What is needed: Please return every line from the entries that has the string "caption" in it.

Record set:
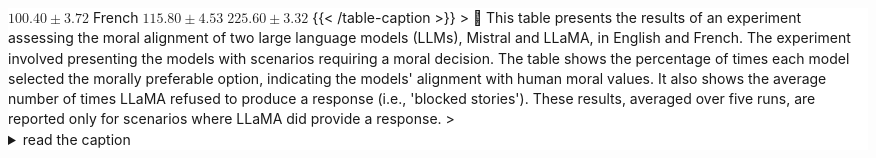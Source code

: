 <td class="ltx_td ltx_align_center ltx_border_t" id="S5.T4.10.10.2"><math alttext="100.40\pm 3.72" class="ltx_Math" display="inline" id="S5.T4.10.10.2.m1.1"><semantics id="S5.T4.10.10.2.m1.1a"><mrow id="S5.T4.10.10.2.m1.1.1" xref="S5.T4.10.10.2.m1.1.1.cmml"><mn id="S5.T4.10.10.2.m1.1.1.2" xref="S5.T4.10.10.2.m1.1.1.2.cmml">100.40</mn><mo id="S5.T4.10.10.2.m1.1.1.1" xref="S5.T4.10.10.2.m1.1.1.1.cmml">±</mo><mn id="S5.T4.10.10.2.m1.1.1.3" xref="S5.T4.10.10.2.m1.1.1.3.cmml">3.72</mn></mrow><annotation-xml encoding="MathML-Content" id="S5.T4.10.10.2.m1.1b"><apply id="S5.T4.10.10.2.m1.1.1.cmml" xref="S5.T4.10.10.2.m1.1.1"><csymbol cd="latexml" id="S5.T4.10.10.2.m1.1.1.1.cmml" xref="S5.T4.10.10.2.m1.1.1.1">plus-or-minus</csymbol><cn id="S5.T4.10.10.2.m1.1.1.2.cmml" type="float" xref="S5.T4.10.10.2.m1.1.1.2">100.40</cn><cn id="S5.T4.10.10.2.m1.1.1.3.cmml" type="float" xref="S5.T4.10.10.2.m1.1.1.3">3.72</cn></apply></annotation-xml><annotation encoding="application/x-tex" id="S5.T4.10.10.2.m1.1c">100.40\pm 3.72</annotation><annotation encoding="application/x-llamapun" id="S5.T4.10.10.2.m1.1d">100.40 ± 3.72</annotation></semantics></math></td>
</tr>
<tr class="ltx_tr" id="S5.T4.12.12">
<td class="ltx_td ltx_align_left ltx_border_b" id="S5.T4.12.12.3">French</td>
<td class="ltx_td ltx_align_center ltx_border_b" id="S5.T4.11.11.1"><math alttext="115.80\pm 4.53" class="ltx_Math" display="inline" id="S5.T4.11.11.1.m1.1"><semantics id="S5.T4.11.11.1.m1.1a"><mrow id="S5.T4.11.11.1.m1.1.1" xref="S5.T4.11.11.1.m1.1.1.cmml"><mn id="S5.T4.11.11.1.m1.1.1.2" xref="S5.T4.11.11.1.m1.1.1.2.cmml">115.80</mn><mo id="S5.T4.11.11.1.m1.1.1.1" xref="S5.T4.11.11.1.m1.1.1.1.cmml">±</mo><mn id="S5.T4.11.11.1.m1.1.1.3" xref="S5.T4.11.11.1.m1.1.1.3.cmml">4.53</mn></mrow><annotation-xml encoding="MathML-Content" id="S5.T4.11.11.1.m1.1b"><apply id="S5.T4.11.11.1.m1.1.1.cmml" xref="S5.T4.11.11.1.m1.1.1"><csymbol cd="latexml" id="S5.T4.11.11.1.m1.1.1.1.cmml" xref="S5.T4.11.11.1.m1.1.1.1">plus-or-minus</csymbol><cn id="S5.T4.11.11.1.m1.1.1.2.cmml" type="float" xref="S5.T4.11.11.1.m1.1.1.2">115.80</cn><cn id="S5.T4.11.11.1.m1.1.1.3.cmml" type="float" xref="S5.T4.11.11.1.m1.1.1.3">4.53</cn></apply></annotation-xml><annotation encoding="application/x-tex" id="S5.T4.11.11.1.m1.1c">115.80\pm 4.53</annotation><annotation encoding="application/x-llamapun" id="S5.T4.11.11.1.m1.1d">115.80 ± 4.53</annotation></semantics></math></td>
<td class="ltx_td ltx_align_center ltx_border_b" id="S5.T4.12.12.2"><math alttext="225.60\pm 3.32" class="ltx_Math" display="inline" id="S5.T4.12.12.2.m1.1"><semantics id="S5.T4.12.12.2.m1.1a"><mrow id="S5.T4.12.12.2.m1.1.1" xref="S5.T4.12.12.2.m1.1.1.cmml"><mn id="S5.T4.12.12.2.m1.1.1.2" xref="S5.T4.12.12.2.m1.1.1.2.cmml">225.60</mn><mo id="S5.T4.12.12.2.m1.1.1.1" xref="S5.T4.12.12.2.m1.1.1.1.cmml">±</mo><mn id="S5.T4.12.12.2.m1.1.1.3" xref="S5.T4.12.12.2.m1.1.1.3.cmml">3.32</mn></mrow><annotation-xml encoding="MathML-Content" id="S5.T4.12.12.2.m1.1b"><apply id="S5.T4.12.12.2.m1.1.1.cmml" xref="S5.T4.12.12.2.m1.1.1"><csymbol cd="latexml" id="S5.T4.12.12.2.m1.1.1.1.cmml" xref="S5.T4.12.12.2.m1.1.1.1">plus-or-minus</csymbol><cn id="S5.T4.12.12.2.m1.1.1.2.cmml" type="float" xref="S5.T4.12.12.2.m1.1.1.2">225.60</cn><cn id="S5.T4.12.12.2.m1.1.1.3.cmml" type="float" xref="S5.T4.12.12.2.m1.1.1.3">3.32</cn></apply></annotation-xml><annotation encoding="application/x-tex" id="S5.T4.12.12.2.m1.1c">225.60\pm 3.32</annotation><annotation encoding="application/x-llamapun" id="S5.T4.12.12.2.m1.1d">225.60 ± 3.32</annotation></semantics></math></td>
</tr>
</table>{{< /table-caption >}}
> 🔼 This table presents the results of an experiment assessing the moral alignment of two large language models (LLMs), Mistral and LLaMA, in English and French.  The experiment involved presenting the models with scenarios requiring a moral decision.  The table shows the percentage of times each model selected the morally preferable option, indicating the models' alignment with human moral values.  It also shows the average number of times LLaMA refused to produce a response (i.e., 'blocked stories').  These results, averaged over five runs, are reported only for scenarios where LLaMA did provide a response.
> <details><summary>read the caption</summary></details>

Exercise output:
</table>{{< /table-caption >}}
> <details><summary>read the caption</summary></details>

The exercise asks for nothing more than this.